Please repeat, unchanged, the lines at the top of the listing below, ending with the one that has "Các so sánh".
### Listed records ###
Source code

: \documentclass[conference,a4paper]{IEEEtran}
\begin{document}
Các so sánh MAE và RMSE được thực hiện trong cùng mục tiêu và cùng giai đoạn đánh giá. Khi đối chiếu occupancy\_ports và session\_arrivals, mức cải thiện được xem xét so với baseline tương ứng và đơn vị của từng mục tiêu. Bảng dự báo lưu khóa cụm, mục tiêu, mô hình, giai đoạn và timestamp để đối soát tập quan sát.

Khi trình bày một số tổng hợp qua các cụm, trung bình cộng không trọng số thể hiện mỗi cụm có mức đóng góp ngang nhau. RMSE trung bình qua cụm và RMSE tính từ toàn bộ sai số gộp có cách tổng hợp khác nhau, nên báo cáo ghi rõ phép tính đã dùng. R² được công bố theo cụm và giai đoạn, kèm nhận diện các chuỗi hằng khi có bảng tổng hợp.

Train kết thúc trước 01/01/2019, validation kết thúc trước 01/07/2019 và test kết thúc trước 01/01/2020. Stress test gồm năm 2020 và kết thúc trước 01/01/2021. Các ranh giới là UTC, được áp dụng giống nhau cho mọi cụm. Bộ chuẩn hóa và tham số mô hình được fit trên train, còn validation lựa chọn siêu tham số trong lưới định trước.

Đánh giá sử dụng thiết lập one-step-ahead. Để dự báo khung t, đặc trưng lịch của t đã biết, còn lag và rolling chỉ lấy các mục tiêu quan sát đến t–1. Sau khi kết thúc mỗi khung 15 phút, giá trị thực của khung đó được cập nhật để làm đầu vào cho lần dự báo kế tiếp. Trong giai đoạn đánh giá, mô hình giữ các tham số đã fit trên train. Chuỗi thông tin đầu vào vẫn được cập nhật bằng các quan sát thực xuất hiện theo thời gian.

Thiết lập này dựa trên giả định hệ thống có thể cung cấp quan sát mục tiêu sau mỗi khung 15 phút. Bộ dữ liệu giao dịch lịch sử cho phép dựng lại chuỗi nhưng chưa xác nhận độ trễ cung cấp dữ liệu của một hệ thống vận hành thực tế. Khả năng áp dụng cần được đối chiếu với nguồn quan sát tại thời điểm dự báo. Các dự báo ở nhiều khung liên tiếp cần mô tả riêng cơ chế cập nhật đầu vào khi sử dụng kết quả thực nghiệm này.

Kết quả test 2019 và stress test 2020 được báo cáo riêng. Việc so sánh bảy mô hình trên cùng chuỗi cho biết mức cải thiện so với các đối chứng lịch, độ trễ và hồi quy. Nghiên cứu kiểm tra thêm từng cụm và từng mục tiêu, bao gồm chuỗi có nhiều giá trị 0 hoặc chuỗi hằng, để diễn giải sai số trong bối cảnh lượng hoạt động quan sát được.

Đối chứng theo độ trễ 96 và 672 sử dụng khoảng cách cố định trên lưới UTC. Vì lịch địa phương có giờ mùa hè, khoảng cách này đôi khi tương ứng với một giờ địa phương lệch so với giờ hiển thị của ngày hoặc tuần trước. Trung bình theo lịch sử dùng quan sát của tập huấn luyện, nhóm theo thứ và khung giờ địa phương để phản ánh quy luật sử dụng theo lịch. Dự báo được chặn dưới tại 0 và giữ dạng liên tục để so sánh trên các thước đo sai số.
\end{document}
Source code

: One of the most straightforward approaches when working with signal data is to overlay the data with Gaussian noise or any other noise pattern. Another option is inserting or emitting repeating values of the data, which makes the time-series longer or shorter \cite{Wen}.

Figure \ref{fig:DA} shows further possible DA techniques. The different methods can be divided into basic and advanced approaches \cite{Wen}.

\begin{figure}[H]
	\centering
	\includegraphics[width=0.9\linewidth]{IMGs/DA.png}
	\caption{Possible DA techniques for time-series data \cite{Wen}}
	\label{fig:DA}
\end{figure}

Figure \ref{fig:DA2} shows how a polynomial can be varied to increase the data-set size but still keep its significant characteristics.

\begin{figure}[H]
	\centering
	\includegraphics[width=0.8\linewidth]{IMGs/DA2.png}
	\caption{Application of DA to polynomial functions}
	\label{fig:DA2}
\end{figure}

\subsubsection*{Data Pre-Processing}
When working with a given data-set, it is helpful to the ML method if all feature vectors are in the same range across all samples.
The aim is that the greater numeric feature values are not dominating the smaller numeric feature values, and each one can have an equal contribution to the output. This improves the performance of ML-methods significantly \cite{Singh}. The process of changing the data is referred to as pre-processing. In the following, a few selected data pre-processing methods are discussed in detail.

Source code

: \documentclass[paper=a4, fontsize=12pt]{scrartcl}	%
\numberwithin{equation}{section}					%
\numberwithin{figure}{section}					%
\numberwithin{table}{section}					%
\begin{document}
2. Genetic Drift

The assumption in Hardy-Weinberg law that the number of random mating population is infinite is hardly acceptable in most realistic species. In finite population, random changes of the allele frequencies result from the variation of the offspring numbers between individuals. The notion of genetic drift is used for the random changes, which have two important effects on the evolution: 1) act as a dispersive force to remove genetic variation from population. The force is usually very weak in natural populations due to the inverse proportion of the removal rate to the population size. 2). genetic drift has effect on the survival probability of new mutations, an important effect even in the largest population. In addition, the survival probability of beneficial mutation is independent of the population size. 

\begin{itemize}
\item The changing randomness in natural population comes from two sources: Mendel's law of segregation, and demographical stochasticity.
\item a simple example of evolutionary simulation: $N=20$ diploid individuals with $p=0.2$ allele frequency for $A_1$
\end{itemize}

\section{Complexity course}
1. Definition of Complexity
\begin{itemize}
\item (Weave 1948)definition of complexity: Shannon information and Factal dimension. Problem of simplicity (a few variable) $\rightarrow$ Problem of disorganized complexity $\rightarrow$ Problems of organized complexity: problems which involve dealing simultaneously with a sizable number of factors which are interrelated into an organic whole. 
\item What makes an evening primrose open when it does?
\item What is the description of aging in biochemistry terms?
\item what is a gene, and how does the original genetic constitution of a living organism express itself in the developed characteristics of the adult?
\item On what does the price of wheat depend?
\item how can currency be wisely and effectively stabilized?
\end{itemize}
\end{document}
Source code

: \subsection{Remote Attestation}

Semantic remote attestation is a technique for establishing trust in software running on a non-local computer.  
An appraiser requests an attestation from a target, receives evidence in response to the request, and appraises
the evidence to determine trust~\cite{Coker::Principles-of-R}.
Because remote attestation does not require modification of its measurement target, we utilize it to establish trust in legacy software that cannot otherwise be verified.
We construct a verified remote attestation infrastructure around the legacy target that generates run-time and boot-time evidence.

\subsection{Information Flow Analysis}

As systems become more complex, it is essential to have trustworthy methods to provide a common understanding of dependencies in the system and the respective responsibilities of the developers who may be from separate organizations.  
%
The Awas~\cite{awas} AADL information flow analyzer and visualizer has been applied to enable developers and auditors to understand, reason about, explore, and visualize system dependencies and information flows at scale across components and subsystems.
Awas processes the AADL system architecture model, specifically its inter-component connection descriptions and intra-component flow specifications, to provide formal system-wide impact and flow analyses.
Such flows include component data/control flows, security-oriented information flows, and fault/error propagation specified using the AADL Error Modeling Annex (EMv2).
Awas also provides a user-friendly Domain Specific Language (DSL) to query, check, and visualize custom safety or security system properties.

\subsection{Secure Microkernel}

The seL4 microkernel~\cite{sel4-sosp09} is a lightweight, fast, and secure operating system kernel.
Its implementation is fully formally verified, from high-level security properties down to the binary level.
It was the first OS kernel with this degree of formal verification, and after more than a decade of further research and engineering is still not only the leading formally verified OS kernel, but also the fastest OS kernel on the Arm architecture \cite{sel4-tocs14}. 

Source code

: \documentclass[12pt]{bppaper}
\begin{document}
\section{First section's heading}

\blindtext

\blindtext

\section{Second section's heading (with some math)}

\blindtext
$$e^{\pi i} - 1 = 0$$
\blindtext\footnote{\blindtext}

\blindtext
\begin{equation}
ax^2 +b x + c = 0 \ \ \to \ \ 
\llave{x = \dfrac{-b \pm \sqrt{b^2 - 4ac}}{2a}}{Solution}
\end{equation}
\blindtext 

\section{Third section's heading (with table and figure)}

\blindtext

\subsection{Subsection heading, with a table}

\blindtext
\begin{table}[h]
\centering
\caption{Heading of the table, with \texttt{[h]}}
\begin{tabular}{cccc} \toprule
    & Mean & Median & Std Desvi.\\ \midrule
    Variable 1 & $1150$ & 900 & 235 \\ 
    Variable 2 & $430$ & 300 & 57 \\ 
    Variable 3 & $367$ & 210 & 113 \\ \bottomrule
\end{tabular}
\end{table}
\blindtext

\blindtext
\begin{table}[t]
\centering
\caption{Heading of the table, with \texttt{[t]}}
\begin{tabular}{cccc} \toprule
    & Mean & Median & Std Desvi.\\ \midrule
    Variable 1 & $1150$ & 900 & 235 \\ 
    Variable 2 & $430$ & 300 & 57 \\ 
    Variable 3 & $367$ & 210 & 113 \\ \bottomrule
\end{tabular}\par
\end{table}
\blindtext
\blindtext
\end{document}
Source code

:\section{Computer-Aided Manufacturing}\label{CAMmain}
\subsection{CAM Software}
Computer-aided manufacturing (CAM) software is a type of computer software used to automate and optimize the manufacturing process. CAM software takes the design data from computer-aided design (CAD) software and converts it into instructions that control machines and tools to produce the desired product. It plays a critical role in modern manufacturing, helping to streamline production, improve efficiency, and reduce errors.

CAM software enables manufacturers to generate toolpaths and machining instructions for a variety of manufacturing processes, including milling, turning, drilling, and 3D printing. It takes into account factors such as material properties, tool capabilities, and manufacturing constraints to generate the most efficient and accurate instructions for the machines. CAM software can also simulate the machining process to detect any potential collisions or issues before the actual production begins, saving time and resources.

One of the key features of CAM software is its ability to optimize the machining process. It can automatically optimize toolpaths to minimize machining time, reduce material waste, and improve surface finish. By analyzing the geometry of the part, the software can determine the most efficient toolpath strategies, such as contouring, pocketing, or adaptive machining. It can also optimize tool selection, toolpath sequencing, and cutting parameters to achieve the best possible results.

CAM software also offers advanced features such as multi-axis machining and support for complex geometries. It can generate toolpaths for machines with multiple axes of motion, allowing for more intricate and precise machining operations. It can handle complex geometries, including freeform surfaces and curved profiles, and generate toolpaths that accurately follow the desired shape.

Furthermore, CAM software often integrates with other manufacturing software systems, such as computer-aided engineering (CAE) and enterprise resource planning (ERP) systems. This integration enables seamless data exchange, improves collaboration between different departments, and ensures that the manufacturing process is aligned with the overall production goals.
###
**Answer below**
Source code

: \documentclass[conference,a4paper]{IEEEtran}
\begin{document}
Các so sánh MAE và RMSE được thực hiện trong cùng mục tiêu và cùng giai đoạn đánh giá. Khi đối chiếu occupancy\_ports và session\_arrivals, mức cải thiện được xem xét so với baseline tương ứng và đơn vị của từng mục tiêu. Bảng dự báo lưu khóa cụm, mục tiêu, mô hình, giai đoạn và timestamp để đối soát tập quan sát.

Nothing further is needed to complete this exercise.